Une minorité de Français est plus résignée : 32% de répondants qui n’envisagent pas de signaler se justifient en indiquant qu’ils n’aiment pas dénoncer (30%), que ça ne sert à rien (29%) ou qu’ils craignent les représailles (20%).
LUTTE CONTRE LA CORRUPTION : LES FRANÇAIS EN VEULENT PLUS
En matière de lutte contre la corruption, les Français jugent que les lanceurs d’alerte jouent le rôle le plus important (44%), devant la justice (43%), l’Etat en général (33%), les associations (27%) ou la presse (23%). Ils reconnaissent qu’ils ont un rôle indispensable à la révélation d’une délinquance cachée et difficile à détecter.
3 français sur 4 considèrent qu’il faut renforcer les moyens de la justice pour enquêter et poursuivre des faits de corruption. 49% jugent que les condamnations judiciaires ne sont ni plus ni moins sévères que par le passé, 27% pensent qu’elles sont moins sévères et 23 % qu’elles le sont plus.

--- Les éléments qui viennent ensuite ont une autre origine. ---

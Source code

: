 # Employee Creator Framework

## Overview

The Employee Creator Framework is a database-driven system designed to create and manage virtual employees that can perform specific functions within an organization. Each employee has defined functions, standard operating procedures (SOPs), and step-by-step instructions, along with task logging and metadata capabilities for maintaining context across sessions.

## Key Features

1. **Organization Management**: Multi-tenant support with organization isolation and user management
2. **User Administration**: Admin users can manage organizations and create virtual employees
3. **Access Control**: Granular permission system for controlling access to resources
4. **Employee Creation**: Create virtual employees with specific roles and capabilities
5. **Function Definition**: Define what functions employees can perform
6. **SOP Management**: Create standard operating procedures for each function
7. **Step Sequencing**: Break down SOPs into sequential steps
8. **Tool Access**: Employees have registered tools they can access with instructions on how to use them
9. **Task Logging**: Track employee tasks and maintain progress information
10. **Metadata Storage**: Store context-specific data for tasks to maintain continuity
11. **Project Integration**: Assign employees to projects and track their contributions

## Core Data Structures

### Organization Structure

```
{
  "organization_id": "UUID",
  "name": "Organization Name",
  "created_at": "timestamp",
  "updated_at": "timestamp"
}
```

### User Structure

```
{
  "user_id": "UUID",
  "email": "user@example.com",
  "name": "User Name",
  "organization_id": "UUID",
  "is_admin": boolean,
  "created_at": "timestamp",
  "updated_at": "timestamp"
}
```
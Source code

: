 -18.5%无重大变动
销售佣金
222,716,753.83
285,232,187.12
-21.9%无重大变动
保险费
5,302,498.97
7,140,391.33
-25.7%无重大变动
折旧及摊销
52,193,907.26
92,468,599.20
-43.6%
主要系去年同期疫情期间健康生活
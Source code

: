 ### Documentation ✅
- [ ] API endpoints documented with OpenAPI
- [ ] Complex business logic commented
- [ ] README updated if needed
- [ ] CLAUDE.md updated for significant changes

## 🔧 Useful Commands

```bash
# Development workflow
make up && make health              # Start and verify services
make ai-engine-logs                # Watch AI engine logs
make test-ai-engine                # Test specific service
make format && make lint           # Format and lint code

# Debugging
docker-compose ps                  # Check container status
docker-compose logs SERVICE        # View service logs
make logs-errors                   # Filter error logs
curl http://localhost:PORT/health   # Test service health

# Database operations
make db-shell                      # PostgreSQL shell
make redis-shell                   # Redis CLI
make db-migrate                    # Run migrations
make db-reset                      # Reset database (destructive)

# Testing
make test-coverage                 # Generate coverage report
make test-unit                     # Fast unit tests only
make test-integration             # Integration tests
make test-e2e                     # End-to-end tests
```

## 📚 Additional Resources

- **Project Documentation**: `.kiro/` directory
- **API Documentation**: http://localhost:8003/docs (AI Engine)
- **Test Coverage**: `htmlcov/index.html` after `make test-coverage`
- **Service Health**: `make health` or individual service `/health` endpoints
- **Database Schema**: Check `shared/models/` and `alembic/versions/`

70% des Français estiment qu’un ministre mis en examen dans une affaire de corruption devrait démissionner. Les Français ne valident donc pas la pratique de l’exécutif depuis l’été 2017, qui a clairement rompu avec la jurisprudence Bérégovoy-Balladur.
Les Français semblent indifférents aux discours sur les excès de la transparence puisque seuls 10% des Français pensent que les règles de transparence sont trop strictes et 61% jugent qu’elles ne sont pas assez strictes.
Pour protéger l’intérêt général, une majorité de Français (63%) acceptent que les représentants d’intérêts, c’est-à-dire les lobbies puissent rencontrer des responsables politiques à condition que les rendez-vous soient répertoriés et rendus publics.
Au total cette étude doit donner matière aux décideurs publics à agir plus efficacement dans la lutte contre la corruption.